PB RRP $14.95
ISBN 9780143308591
Reviewed by Dianne Bates
You know the book is going to
be a good read before you read the first page. The author has created one of
the most successful children’s book series ever published; even Time magazine
says that ‘Wimpy Kid is bent on world domination’, its author-illustrator named
as that magazine’s choice for one of the world’s most influential people. So
what makes the series, and this particular book, so phenomenal and
best-selling?
For a start, the visual look
of each of this book’s 217 pages is appealing, not just for the comic black and
white illustrations, but because of the text which appears to be hand-written.
There are never more than two sentences in any one section. After each block of
text, there is either an illustration or a line space. Each page appears to be
written in an exercise book because of the lines. The design lay-out therefore
makes every single page look appealing, especially to the remedial reader. Yes,
it makes for a longer book, but there’s another reason for it to appeal to a
kid reader – he (and it will mostly be a boy) can say, when he finishes reading
the book, that he’s read ‘a thick book’.
Surprisingly, there are no
chapters in any Wimpy Kid book; the text is one continuous story narrated in
first person by the protagonist, Greg Heffley, who writes about his life, his
family and his friends, in an easy style that the average reader can relate to.

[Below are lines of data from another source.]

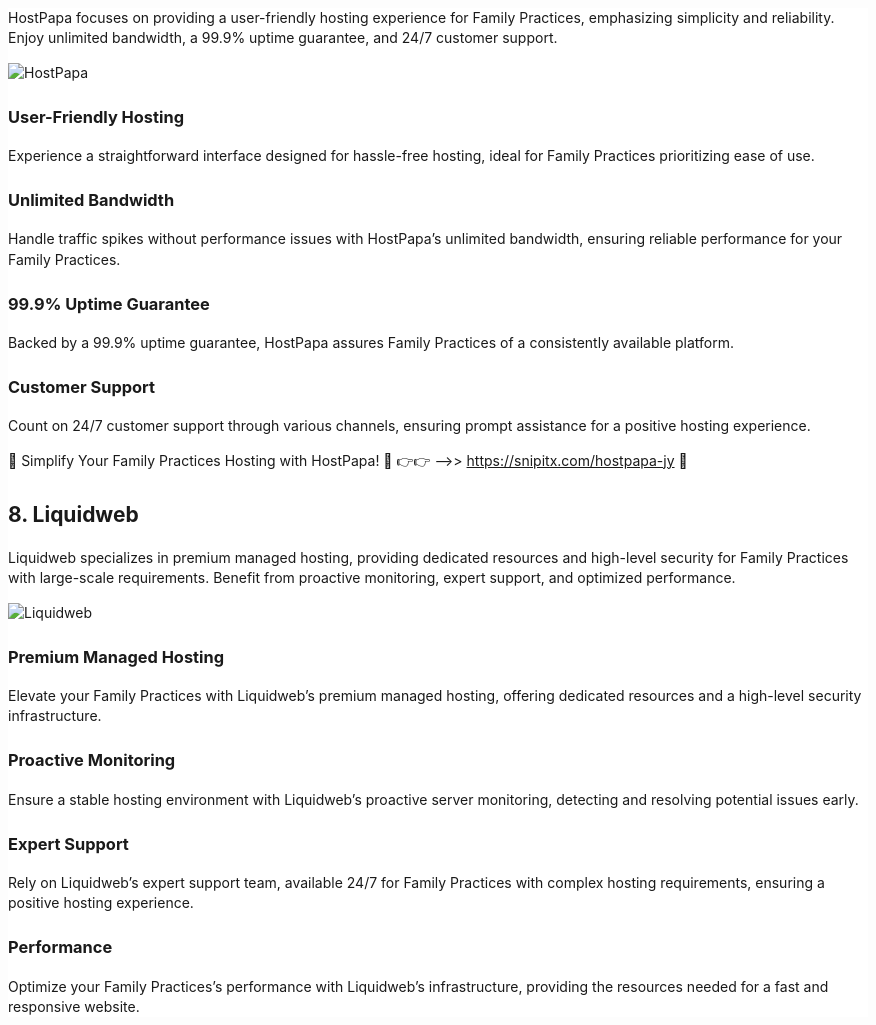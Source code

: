 HostPapa focuses on providing a user-friendly hosting experience for Family Practices, emphasizing simplicity and reliability. Enjoy unlimited bandwidth, a 99.9% uptime guarantee, and 24/7 customer support.

![HostPapa](https://i.imgur.com/ouDTkvl.jpeg "HostPapa Hosting")

### User-Friendly Hosting
Experience a straightforward interface designed for hassle-free hosting, ideal for Family Practices prioritizing ease of use.

### Unlimited Bandwidth
Handle traffic spikes without performance issues with HostPapa’s unlimited bandwidth, ensuring reliable performance for your Family Practices.

### 99.9% Uptime Guarantee
Backed by a 99.9% uptime guarantee, HostPapa assures Family Practices of a consistently available platform.

### Customer Support
Count on 24/7 customer support through various channels, ensuring prompt assistance for a positive hosting experience.

🌈 Simplify Your Family Practices Hosting with HostPapa! 🚀
👉👉 -->> https://snipitx.com/hostpapa-jy 🚀

## 8. Liquidweb

Liquidweb specializes in premium managed hosting, providing dedicated resources and high-level security for Family Practices with large-scale requirements. Benefit from proactive monitoring, expert support, and optimized performance.

![Liquidweb](https://i.imgur.com/4IvT9SC.jpeg "Liquidweb Hosting")

### Premium Managed Hosting
Elevate your Family Practices with Liquidweb’s premium managed hosting, offering dedicated resources and a high-level security infrastructure.

### Proactive Monitoring
Ensure a stable hosting environment with Liquidweb’s proactive server monitoring, detecting and resolving potential issues early.

### Expert Support
Rely on Liquidweb’s expert support team, available 24/7 for Family Practices with complex hosting requirements, ensuring a positive hosting experience.

### Performance
Optimize your Family Practices’s performance with Liquidweb’s infrastructure, providing the resources needed for a fast and responsive website.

All sentences are relatively short with no vocabulary beyond the readership of
most eight year olds.
In The Long Haul, Greg and his family – mum, dad, older brother
Rodrick, and toddler brother Manny – head off in the car on a holiday. Straight
away there’s a problem when all the family’s belongings (including Rodrick’s
drum set) doesn’t fit into the car. There is lots of humour along the way, for
instance when Rodrick buys food for dinner from a grocery shop which includes
frozen cinnamon rolls and a pizza. When they get to a motel, Rodrick solves the
frozen problem by putting the food in a microwave. But – der -- it’s not a
microwave, it’s a safe. And of course, Rodrick has locked the safe and nobody
can open it. The family finishes up eating dinner from the motel’s vending
machine – breath mints and sugar wafers! (Of course Mum is a food Nazi and this
is totally not on her radar).
All the minor crises that
occur when a family is crammed with their goods into a car on a long trip are
here, and every reader can relate. This is the appeal of the story, its ability
to have readers nodding with self-recognition and laughing. Kinney makes it all
seem so page-turningly easy. The noisy kids (‘little punks’) from another room
in the motel follow the family car next day, and of course there is an exchange
of obnoxious faces from one car to another. At the next destination – a fair –
Greg and his big brother enter the Foulest Footwear Competition; of course
Rodrick wins first prize. But Greg gets 10% of the prize (‘deep-fried butter on
a stick’) for being Rodrick’s agent. Meanwhile, Manny wins a baby pig. (What do
you do with a pig on a family holiday?) And – what do you know – the noisy
motel family seems to be following the Heffleys around.
So the trip continues, as
does the stream of funny incidents and Greg’s amusing observations along the
way. The whole book made me think of the Simpson family but in print. It’s no
wonder that kids are still enjoying the ninth book in the Wimpy Kid series. And
no doubt they’ll be waiting impatiently for the tenth – which is sure to come!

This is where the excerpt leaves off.